Source texts of formatted documents:
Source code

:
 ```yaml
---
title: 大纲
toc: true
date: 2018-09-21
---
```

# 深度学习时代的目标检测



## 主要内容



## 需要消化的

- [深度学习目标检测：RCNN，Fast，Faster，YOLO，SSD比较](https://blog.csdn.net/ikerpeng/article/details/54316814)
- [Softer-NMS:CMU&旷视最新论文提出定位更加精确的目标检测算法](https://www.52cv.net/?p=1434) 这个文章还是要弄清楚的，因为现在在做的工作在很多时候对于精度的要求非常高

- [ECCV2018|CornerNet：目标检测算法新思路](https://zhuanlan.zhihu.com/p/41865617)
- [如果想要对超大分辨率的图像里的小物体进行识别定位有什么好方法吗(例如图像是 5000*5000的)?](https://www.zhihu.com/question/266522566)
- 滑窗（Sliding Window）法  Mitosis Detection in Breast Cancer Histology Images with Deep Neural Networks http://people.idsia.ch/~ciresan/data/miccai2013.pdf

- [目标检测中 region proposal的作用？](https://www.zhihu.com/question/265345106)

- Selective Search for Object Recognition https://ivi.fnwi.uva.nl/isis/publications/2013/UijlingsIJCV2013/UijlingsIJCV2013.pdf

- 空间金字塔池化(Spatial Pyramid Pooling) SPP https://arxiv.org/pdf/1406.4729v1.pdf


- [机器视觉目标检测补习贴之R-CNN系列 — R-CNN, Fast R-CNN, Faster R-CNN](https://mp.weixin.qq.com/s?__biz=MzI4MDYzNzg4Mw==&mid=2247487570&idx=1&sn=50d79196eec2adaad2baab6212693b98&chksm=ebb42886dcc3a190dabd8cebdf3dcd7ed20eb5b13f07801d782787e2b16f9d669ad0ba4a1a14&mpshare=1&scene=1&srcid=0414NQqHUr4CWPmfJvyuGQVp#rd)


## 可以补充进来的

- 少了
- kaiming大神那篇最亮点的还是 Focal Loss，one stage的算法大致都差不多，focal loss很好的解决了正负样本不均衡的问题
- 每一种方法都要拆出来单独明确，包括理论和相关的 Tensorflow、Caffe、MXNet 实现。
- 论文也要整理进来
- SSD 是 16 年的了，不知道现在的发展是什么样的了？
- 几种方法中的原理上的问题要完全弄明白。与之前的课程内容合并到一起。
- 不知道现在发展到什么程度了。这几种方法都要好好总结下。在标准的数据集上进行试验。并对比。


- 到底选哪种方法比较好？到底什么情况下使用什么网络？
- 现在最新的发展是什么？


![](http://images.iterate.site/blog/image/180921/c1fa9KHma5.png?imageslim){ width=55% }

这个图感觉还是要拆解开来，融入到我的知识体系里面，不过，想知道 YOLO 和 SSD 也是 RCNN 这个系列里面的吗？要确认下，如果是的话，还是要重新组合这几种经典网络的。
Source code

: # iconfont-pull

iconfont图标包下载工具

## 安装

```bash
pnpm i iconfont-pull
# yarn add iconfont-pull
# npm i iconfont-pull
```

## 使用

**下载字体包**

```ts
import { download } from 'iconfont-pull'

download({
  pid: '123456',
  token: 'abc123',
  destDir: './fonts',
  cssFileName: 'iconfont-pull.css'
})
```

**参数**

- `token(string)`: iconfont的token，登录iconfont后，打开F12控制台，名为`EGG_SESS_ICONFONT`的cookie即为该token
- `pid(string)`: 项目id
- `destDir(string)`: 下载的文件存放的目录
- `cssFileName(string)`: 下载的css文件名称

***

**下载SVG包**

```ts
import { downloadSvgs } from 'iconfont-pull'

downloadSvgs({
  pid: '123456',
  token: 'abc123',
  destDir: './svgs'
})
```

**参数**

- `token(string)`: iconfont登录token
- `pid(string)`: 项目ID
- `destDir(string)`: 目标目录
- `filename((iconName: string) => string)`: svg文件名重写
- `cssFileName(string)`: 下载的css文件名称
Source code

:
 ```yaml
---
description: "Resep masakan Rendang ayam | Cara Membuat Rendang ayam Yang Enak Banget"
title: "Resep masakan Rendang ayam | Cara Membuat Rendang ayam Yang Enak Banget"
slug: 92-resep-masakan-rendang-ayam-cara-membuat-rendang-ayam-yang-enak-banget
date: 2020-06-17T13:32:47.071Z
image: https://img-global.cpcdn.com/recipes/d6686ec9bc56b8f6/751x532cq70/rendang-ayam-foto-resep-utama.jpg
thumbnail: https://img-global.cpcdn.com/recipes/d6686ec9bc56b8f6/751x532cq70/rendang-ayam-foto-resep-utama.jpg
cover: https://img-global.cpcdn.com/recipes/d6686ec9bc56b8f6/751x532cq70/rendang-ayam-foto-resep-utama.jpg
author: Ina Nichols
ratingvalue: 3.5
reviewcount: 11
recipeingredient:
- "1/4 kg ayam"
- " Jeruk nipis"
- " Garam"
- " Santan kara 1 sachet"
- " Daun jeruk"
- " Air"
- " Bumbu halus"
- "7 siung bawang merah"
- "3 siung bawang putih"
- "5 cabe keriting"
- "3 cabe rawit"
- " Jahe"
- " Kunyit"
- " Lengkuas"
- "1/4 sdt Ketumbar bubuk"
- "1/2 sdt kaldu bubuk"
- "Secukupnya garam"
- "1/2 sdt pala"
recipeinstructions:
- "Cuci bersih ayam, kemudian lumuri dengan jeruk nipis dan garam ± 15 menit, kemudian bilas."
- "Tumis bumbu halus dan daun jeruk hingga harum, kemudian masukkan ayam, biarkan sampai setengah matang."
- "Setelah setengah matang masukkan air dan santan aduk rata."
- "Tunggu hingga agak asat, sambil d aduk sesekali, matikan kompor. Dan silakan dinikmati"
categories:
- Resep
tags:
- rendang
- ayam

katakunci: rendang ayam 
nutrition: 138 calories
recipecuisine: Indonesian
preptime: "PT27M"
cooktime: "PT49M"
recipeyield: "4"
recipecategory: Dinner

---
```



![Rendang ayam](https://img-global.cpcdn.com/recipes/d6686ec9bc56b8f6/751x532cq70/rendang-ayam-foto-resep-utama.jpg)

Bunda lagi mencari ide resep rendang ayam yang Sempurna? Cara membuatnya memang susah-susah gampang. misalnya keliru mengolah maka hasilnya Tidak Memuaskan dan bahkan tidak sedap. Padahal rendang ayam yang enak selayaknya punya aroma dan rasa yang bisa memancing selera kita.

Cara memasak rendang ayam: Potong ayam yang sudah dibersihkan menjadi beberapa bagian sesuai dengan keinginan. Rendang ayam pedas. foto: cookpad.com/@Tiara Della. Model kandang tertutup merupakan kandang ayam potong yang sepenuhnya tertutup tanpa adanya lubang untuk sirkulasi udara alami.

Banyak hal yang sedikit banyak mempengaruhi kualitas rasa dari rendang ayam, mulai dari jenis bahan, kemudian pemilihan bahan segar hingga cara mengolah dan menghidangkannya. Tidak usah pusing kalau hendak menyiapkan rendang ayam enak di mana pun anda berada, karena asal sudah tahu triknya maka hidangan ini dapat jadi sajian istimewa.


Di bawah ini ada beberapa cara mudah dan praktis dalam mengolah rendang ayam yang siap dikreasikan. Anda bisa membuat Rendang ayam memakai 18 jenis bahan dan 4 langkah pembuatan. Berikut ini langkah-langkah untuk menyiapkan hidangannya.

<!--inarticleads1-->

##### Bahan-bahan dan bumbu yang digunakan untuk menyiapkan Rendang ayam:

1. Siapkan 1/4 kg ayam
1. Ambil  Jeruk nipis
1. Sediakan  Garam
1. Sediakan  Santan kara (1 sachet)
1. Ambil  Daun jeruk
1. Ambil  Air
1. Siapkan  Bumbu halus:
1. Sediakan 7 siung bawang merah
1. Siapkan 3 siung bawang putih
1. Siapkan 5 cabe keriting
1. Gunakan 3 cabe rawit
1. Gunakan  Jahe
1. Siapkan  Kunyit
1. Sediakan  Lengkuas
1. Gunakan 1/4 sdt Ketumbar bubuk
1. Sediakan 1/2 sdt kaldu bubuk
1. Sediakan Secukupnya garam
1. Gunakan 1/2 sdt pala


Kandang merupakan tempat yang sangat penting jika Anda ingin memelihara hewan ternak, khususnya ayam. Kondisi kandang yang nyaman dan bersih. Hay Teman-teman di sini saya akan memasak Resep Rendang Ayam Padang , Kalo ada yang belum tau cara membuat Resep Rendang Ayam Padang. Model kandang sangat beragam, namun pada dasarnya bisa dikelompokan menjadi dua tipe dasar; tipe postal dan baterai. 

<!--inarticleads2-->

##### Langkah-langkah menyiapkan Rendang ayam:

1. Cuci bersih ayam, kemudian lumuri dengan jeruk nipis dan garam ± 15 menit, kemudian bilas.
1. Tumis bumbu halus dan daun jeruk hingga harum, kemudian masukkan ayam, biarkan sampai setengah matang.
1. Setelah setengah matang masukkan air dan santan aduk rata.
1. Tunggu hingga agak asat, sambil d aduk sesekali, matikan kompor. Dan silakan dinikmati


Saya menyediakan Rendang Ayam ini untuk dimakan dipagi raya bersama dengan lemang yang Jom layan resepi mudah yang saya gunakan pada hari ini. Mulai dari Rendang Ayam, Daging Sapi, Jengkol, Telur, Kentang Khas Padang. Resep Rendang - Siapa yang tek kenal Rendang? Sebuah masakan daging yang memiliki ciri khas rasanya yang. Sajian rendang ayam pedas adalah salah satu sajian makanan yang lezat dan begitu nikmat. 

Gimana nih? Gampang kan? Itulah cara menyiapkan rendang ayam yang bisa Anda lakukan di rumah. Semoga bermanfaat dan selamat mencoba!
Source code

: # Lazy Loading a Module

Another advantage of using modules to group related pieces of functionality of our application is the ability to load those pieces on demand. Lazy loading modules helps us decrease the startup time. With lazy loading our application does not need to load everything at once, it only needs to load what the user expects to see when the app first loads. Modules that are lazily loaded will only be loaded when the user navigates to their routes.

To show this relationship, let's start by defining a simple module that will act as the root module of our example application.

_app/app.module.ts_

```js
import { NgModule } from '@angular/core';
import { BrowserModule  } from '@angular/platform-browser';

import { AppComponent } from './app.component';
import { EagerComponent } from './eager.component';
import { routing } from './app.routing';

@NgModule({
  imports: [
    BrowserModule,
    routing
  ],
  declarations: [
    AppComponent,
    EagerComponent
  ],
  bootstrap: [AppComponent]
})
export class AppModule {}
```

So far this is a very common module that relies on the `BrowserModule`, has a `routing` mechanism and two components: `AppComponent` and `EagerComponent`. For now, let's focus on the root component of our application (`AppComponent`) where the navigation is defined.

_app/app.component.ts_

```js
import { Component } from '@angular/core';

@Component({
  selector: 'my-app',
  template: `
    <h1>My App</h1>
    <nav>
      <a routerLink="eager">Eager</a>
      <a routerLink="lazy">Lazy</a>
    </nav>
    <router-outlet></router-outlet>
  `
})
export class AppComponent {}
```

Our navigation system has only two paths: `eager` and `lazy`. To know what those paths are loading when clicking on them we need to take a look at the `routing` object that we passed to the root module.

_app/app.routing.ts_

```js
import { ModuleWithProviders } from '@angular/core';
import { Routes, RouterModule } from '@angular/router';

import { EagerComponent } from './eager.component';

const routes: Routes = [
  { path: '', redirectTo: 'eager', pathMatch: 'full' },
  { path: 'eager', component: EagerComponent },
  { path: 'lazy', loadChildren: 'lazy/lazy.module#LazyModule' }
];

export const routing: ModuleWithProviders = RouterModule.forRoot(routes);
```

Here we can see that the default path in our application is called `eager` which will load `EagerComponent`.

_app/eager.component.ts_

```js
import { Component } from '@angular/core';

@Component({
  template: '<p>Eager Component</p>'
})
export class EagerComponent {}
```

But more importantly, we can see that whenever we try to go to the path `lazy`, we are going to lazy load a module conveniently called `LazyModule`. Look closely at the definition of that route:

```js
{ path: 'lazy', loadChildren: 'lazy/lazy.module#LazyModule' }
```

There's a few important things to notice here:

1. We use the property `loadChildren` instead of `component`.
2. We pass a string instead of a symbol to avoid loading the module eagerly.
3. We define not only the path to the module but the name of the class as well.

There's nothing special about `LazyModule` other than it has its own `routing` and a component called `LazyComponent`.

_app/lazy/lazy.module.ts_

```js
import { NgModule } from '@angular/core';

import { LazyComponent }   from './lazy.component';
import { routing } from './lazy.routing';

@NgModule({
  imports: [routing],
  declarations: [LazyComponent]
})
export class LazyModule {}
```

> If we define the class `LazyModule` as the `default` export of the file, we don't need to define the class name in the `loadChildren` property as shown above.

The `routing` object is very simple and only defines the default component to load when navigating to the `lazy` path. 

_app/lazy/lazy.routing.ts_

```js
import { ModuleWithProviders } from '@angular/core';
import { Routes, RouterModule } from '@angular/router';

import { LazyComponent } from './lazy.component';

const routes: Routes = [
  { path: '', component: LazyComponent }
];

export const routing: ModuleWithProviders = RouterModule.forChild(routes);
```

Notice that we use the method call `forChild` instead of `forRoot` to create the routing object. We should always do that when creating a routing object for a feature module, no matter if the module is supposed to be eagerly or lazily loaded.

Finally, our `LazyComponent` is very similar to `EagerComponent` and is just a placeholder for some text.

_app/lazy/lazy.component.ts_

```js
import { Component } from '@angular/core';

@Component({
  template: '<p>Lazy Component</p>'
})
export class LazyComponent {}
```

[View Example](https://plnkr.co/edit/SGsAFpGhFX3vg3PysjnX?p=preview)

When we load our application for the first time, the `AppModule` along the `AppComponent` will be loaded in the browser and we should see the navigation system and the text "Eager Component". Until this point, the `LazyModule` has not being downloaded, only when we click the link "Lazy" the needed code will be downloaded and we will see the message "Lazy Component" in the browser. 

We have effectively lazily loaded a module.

» **Problem requirements**: Check each line of the data above for the string "Ketumbar", and copy the ones that have it.

» **Answer for the task**:
- "1/4 sdt Ketumbar bubuk"
1. Gunakan 1/4 sdt Ketumbar bubuk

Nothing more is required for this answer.